- Opening Delimiter -
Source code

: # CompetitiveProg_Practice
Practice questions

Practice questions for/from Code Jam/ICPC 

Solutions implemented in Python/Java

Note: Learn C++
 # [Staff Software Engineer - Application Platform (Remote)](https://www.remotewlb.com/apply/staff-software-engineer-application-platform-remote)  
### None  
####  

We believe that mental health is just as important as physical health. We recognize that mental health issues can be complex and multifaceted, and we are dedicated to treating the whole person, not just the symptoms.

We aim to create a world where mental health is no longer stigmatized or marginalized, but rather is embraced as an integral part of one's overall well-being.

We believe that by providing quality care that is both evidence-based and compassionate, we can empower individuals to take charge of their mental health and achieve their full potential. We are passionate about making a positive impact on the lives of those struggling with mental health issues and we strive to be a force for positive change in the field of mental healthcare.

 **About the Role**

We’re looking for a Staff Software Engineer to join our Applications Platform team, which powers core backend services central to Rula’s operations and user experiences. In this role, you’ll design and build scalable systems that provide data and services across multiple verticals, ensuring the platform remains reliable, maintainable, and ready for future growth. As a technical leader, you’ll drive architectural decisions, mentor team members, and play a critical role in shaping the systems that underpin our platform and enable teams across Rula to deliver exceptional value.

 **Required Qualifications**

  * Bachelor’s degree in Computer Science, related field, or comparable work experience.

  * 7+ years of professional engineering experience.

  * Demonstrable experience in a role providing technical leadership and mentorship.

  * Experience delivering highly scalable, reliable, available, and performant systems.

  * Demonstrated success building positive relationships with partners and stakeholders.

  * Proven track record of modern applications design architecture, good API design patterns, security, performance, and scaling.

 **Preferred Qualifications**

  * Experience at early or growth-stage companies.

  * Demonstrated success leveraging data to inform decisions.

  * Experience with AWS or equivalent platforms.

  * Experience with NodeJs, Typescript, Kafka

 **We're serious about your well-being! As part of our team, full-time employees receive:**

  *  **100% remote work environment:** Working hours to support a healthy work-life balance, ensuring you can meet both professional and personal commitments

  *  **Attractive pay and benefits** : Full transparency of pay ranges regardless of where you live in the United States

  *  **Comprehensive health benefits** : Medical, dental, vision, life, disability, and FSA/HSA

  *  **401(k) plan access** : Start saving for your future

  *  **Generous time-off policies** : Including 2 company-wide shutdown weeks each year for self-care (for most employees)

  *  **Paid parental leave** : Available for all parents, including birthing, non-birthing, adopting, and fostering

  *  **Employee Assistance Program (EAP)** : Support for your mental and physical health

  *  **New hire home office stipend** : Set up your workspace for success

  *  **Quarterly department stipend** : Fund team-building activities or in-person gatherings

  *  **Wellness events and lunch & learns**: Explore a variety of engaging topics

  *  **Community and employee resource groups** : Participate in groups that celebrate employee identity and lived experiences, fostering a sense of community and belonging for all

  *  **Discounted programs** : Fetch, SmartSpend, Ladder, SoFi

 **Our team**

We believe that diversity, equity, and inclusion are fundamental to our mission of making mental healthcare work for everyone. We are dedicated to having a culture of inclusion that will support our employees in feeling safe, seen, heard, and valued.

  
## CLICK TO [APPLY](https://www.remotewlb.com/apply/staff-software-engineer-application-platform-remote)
- Closing Delimiter -
All of the entries, from the first line to the last, should be duplicated exactly.

Source code

: # CompetitiveProg_Practice
Practice questions

Practice questions for/from Code Jam/ICPC 

Solutions implemented in Python/Java

Note: Learn C++
 # [Staff Software Engineer - Application Platform (Remote)](https://www.remotewlb.com/apply/staff-software-engineer-application-platform-remote)  
### None  
####  

We believe that mental health is just as important as physical health. We recognize that mental health issues can be complex and multifaceted, and we are dedicated to treating the whole person, not just the symptoms.

We aim to create a world where mental health is no longer stigmatized or marginalized, but rather is embraced as an integral part of one's overall well-being.

We believe that by providing quality care that is both evidence-based and compassionate, we can empower individuals to take charge of their mental health and achieve their full potential. We are passionate about making a positive impact on the lives of those struggling with mental health issues and we strive to be a force for positive change in the field of mental healthcare.

 **About the Role**

We’re looking for a Staff Software Engineer to join our Applications Platform team, which powers core backend services central to Rula’s operations and user experiences. In this role, you’ll design and build scalable systems that provide data and services across multiple verticals, ensuring the platform remains reliable, maintainable, and ready for future growth. As a technical leader, you’ll drive architectural decisions, mentor team members, and play a critical role in shaping the systems that underpin our platform and enable teams across Rula to deliver exceptional value.

 **Required Qualifications**

  * Bachelor’s degree in Computer Science, related field, or comparable work experience.

  * 7+ years of professional engineering experience.

  * Demonstrable experience in a role providing technical leadership and mentorship.

  * Experience delivering highly scalable, reliable, available, and performant systems.

  * Demonstrated success building positive relationships with partners and stakeholders.

  * Proven track record of modern applications design architecture, good API design patterns, security, performance, and scaling.

 **Preferred Qualifications**

  * Experience at early or growth-stage companies.

  * Demonstrated success leveraging data to inform decisions.

  * Experience with AWS or equivalent platforms.

  * Experience with NodeJs, Typescript, Kafka

 **We're serious about your well-being! As part of our team, full-time employees receive:**

  *  **100% remote work environment:** Working hours to support a healthy work-life balance, ensuring you can meet both professional and personal commitments

  *  **Attractive pay and benefits** : Full transparency of pay ranges regardless of where you live in the United States

  *  **Comprehensive health benefits** : Medical, dental, vision, life, disability, and FSA/HSA

  *  **401(k) plan access** : Start saving for your future

  *  **Generous time-off policies** : Including 2 company-wide shutdown weeks each year for self-care (for most employees)

  *  **Paid parental leave** : Available for all parents, including birthing, non-birthing, adopting, and fostering

  *  **Employee Assistance Program (EAP)** : Support for your mental and physical health

  *  **New hire home office stipend** : Set up your workspace for success

  *  **Quarterly department stipend** : Fund team-building activities or in-person gatherings

  *  **Wellness events and lunch & learns**: Explore a variety of engaging topics

  *  **Community and employee resource groups** : Participate in groups that celebrate employee identity and lived experiences, fostering a sense of community and belonging for all

  *  **Discounted programs** : Fetch, SmartSpend, Ladder, SoFi

 **Our team**

We believe that diversity, equity, and inclusion are fundamental to our mission of making mental healthcare work for everyone. We are dedicated to having a culture of inclusion that will support our employees in feeling safe, seen, heard, and valued.

  
## CLICK TO [APPLY](https://www.remotewlb.com/apply/staff-software-engineer-application-platform-remote)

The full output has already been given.